In NBA, come nel basket in generale, ci sono diversi tipi di giocatori che compongono i roster. I più famosi, ma non per questo i più importanti, sono le stars. I leader in campo e fuori, giocatori che riescono a trascinare una squadra intera, quelli che segnano tanto e sempre. Ma le squadre sono composte anche da altri “role player” come ad esempio i giocatori che escono dalla panchina, sicuramente meno acclamati e meno ricordati dai tifosi superficiali, ma chi mastica basket sa che avere dei buoni ricambi quando le star di cui sopra devono rifiatare non è un fattore indifferente. Oggi andremo ad analizzare due giocatori simili nell’apporto ma diversi nello stile di gioco che stanno facendo le fortune delle cosiddette “second unit”.
Parliamo di Julius Randle e di Domantas Sabonis. Entrambi molto giovani, rispettivamente classe 1994 e 1996, entrano a partita in corso per i Pelicans e i Pacers. Entrambi nascono per coprire il ruolo di power forward ma non si tirano indietro quando devono sgomitare con quelli di una taglia in più, i centri per intenderci (inoltre Randle si adatta anche ad ala piccola per giocare insime a Davis e Mirotic, fattore da non sottovalutare la polivalenza). Come detto entrano a partita in corso, sono dei diesel, qualche minuto per carburare a fine primo quarto e poi via, non si fermano più, ma non per modo di dire, proprio non si fermano più come stanotte: tripla doppia per Randle contro gli Spurs con 21p-14r-10a e 19p-9r-9a per Sabonis contro i Jazz (mica due difese qualunque). Pur uscendo dalla panchina il loro minutaggio si aggira intorno ai 27 minuti.
Come anticipato il loro apporto è simile: punti, rimbalzi, alte percentuali e solidità, ma il modo di giocare è molto diverso: Julius è una molla energica, fisico reattivo e difficile da contenere, si butta sempre a rimbalzo. La dinamicità è il suo punto forte.
Domantas invece è un tipo più tranquillo, più statico ecco, quando prende posizione vicino a canestro è difficile spostarlo, polpastrelli delicati da vicino e mano elegante dalla lunga distanza, non lo trovi 10 centimetri sopra il ferro ma sa sempre dove cadrà la palla per raccogliere il rimbalzo.
Sono accumunati anche da un inizio di carriera non facile: il lituano si è trovato ad OKC nel primo anno post Durant, il primo anno di Westbrook in tripla doppia di media, in cui era difficile emergere, c’era un uomo contro il mondo intero, i palloni e i rimbalzi erano pochi, c’era un uomo in missione, l’anno scorso arriva a Indiana, cresce, migliora e quest’anno è definitivamente esploso (attenzione che anche il suo compagno di reparto Turner è del ’96).

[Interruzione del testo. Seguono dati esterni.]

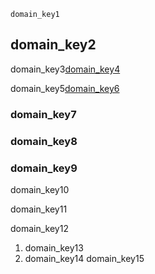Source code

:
 ```ngMeta
domain_key1
```
## domain_key2
domain_key3[domain_key4](XZ7b2BsmFbI)


domain_key5[domain_key6](BVoxVX__AdU)


### domain_key7
### domain_key8
### domain_key9
domain_key10

domain_key11

domain_key12

1. domain_key13
2. domain_key14
domain_key15

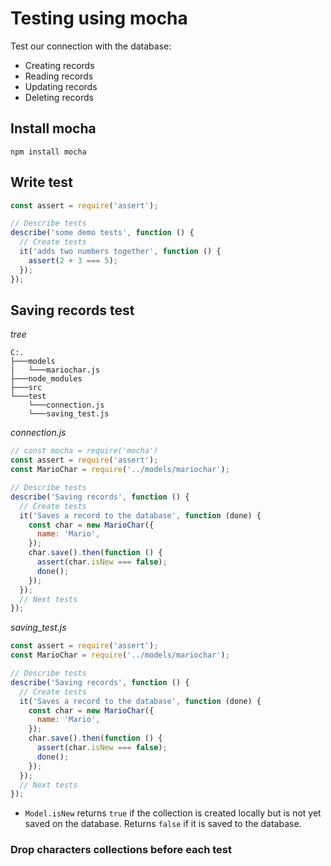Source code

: # Testing using mocha

Test our connection with the database:

- Creating records
- Reading records
- Updating records
- Deleting records

## Install mocha

```
npm install mocha
```

## Write test

```js
const assert = require('assert');

// Describe tests
describe('some demo tests', function () {
  // Create tests
  it('adds two numbers together', function () {
    assert(2 + 3 === 5);
  });
});
```

## Saving records test

_tree_

```
C:.
├───models
|   └───mariochar.js
├───node_modules
├───src
└───test
    └───connection.js
    └───saving_test.js
```

_connection.js_

```js
// const mocha = require('mocha')
const assert = require('assert');
const MarioChar = require('../models/mariochar');

// Describe tests
describe('Saving records', function () {
  // Create tests
  it('Saves a record to the database', function (done) {
    const char = new MarioChar({
      name: 'Mario',
    });
    char.save().then(function () {
      assert(char.isNew === false);
      done();
    });
  });
  // Next tests
});
```

_saving_test.js_

```js
const assert = require('assert');
const MarioChar = require('../models/mariochar');

// Describe tests
describe('Saving records', function () {
  // Create tests
  it('Saves a record to the database', function (done) {
    const char = new MarioChar({
      name: 'Mario',
    });
    char.save().then(function () {
      assert(char.isNew === false);
      done();
    });
  });
  // Next tests
});
```

- `Model.isNew` returns `true` if the collection is created locally but is not yet saved on the database. Returns `false` if it is saved to the database.

### Drop characters collections before each test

Cammino diverso per Randle, sempre e solo ai Lakers, piazza difficile da gestire, pressioni al massimo, squadra in crisi e da ricostruire senza un’identità, alterna buone prestazioni ad altre veramente pessime, poi viene ceduto senza pensarci due volte per far spazio a Lebron, nulla di male, arriva in una squadra attrezzata e rodata, sa che è il terzo lungo ma non si demoralizza, anzi si esalta.
Six man of the year? Occhio a questi due!